Anders Celsius

Anders Celsius (1701 – 1744)

Swedish

Anders Celsius (27 November 1701 – 25 April 1744) was a Swedish astronomer, physicist and mathematician.

He was professor of astronomy at Uppsala University from 1730 to 1744, but traveled from 1732 to 1735 visiting notable observatories in Germany, Italy and France.

He founded the Uppsala Astronomical Observatory in 1741, and in 1742 proposed the Celsius temperature scale which bears his name.

Anders Celsius was born in Uppsala, Sweden on 27 November 1701.

As the son of an astronomy professor, Nils Celsius, and the grandson of the mathematician Magnus Celsius and the astronomer Anders Spole, Celsius chose a career in science.

Anders Celsius studied at Uppsala University, where his father was a teacher, and in 1730 he too, became a professor of astronomy there.

In 1730, Celsius published the Nova Methodus distantiam solis a terra determinandi (New Method for Determining the Distance from the Earth to the Sun). 

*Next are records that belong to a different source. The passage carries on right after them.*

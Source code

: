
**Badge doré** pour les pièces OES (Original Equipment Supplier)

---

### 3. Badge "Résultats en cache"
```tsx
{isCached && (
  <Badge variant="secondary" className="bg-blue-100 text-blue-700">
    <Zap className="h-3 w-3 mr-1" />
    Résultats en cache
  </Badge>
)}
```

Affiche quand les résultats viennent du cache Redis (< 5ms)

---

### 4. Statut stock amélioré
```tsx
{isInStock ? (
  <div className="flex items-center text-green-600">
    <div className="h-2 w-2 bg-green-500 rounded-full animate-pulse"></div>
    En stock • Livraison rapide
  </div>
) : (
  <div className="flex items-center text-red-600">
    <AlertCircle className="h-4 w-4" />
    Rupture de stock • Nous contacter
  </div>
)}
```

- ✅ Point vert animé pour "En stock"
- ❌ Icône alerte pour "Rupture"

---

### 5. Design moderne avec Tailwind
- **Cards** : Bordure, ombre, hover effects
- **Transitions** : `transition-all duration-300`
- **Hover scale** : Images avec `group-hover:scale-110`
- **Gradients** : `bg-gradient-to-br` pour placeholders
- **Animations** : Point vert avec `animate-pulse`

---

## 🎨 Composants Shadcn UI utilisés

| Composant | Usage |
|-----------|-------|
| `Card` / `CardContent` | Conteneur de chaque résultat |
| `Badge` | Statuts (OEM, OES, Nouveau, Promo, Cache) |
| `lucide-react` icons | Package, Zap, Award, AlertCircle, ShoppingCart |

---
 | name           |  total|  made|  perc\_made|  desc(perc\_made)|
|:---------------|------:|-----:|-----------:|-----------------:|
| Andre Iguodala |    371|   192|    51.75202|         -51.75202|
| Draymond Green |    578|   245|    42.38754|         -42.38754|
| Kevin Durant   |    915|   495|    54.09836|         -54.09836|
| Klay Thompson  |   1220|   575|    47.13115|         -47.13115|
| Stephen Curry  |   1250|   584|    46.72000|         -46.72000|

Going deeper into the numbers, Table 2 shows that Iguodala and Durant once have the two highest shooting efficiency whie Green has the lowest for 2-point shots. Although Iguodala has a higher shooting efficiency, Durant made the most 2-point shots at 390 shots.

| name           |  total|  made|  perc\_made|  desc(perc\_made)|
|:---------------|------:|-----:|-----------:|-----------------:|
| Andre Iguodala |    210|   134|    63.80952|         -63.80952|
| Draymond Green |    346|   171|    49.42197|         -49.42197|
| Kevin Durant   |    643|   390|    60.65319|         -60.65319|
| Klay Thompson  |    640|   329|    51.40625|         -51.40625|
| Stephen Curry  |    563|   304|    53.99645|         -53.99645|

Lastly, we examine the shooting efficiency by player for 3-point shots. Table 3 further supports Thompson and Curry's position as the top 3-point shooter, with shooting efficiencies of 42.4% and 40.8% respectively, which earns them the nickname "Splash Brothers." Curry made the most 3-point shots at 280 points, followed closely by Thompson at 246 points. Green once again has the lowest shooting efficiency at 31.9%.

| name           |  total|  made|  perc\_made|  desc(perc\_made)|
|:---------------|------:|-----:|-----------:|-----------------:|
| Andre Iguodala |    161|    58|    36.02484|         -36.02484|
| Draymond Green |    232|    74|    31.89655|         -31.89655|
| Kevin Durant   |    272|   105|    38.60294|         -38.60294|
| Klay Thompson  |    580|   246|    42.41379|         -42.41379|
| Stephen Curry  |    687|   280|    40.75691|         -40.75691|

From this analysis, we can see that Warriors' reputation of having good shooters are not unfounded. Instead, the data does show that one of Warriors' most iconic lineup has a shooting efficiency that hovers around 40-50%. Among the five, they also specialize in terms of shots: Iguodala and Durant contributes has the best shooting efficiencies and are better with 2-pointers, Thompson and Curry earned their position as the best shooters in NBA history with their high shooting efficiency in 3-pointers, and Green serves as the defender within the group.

His research also involved the study of auroral phenomena, which he conducted with his assistant Olof Hiorter, and he was the first to suggest a connection between the aurora borealis and changes in the magnetic field of the Earth.

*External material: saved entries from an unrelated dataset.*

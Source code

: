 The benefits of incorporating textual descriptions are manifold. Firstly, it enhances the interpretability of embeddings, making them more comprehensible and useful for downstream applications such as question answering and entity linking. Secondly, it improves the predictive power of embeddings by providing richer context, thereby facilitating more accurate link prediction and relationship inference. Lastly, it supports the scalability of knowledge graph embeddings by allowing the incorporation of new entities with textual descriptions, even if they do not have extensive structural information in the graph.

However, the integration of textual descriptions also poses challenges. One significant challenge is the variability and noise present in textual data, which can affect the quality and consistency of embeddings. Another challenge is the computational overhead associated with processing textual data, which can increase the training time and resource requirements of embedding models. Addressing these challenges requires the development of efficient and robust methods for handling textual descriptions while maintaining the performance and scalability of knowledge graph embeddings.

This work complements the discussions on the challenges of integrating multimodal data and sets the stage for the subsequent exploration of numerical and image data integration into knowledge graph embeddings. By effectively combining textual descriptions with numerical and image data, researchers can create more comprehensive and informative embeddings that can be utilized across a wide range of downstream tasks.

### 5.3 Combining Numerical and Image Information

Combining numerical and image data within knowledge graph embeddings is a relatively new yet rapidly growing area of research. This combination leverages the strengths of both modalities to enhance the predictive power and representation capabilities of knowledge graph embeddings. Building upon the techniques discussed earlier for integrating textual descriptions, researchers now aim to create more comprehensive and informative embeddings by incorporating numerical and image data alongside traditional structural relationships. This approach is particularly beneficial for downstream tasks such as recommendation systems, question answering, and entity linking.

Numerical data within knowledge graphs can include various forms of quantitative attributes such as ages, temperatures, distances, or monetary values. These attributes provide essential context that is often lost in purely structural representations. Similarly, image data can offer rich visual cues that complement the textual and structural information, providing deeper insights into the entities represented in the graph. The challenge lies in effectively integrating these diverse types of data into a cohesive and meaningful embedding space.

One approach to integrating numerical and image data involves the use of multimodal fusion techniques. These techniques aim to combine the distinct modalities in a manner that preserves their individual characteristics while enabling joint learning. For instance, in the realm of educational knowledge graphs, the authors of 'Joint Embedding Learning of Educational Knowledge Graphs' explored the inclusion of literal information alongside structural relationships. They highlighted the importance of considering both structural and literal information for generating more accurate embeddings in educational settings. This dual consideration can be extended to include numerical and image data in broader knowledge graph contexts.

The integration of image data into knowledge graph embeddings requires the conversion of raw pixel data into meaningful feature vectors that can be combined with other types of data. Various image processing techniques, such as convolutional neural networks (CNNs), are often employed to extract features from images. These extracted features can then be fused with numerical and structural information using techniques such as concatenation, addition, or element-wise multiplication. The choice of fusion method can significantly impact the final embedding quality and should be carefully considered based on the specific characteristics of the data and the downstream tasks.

He observed the variations of a compass needle and found that larger deflections correlated with stronger auroral activity.

At Nuremberg in 1733, he published a collection of 316 observations of the aurora borealis made by himself and others over the period 1716–1732.

In 1738, he published the De observationibus pro figura telluris determinanda (Observations on Determining the Shape of the Earth). 

In astronomy, Celsius began a series of observations using colored glass plates to record the magnitude (a measure of brightness) of certain stars. 

Celsius was the first to perform and publish careful experiments aiming at the definition of an international temperature scale on scientific grounds.

In 1725 he became secretary of the Royal Society of Sciences in Uppsala, and served at this post until his death from tuberculosis in 1744. 

He supported the formation of the Royal Swedish Academy of Sciences in Stockholm in 1739 by Linnaeus and five others, and was elected a member at the first meeting of this academy. It was in fact Celsius who proposed the new academy's name.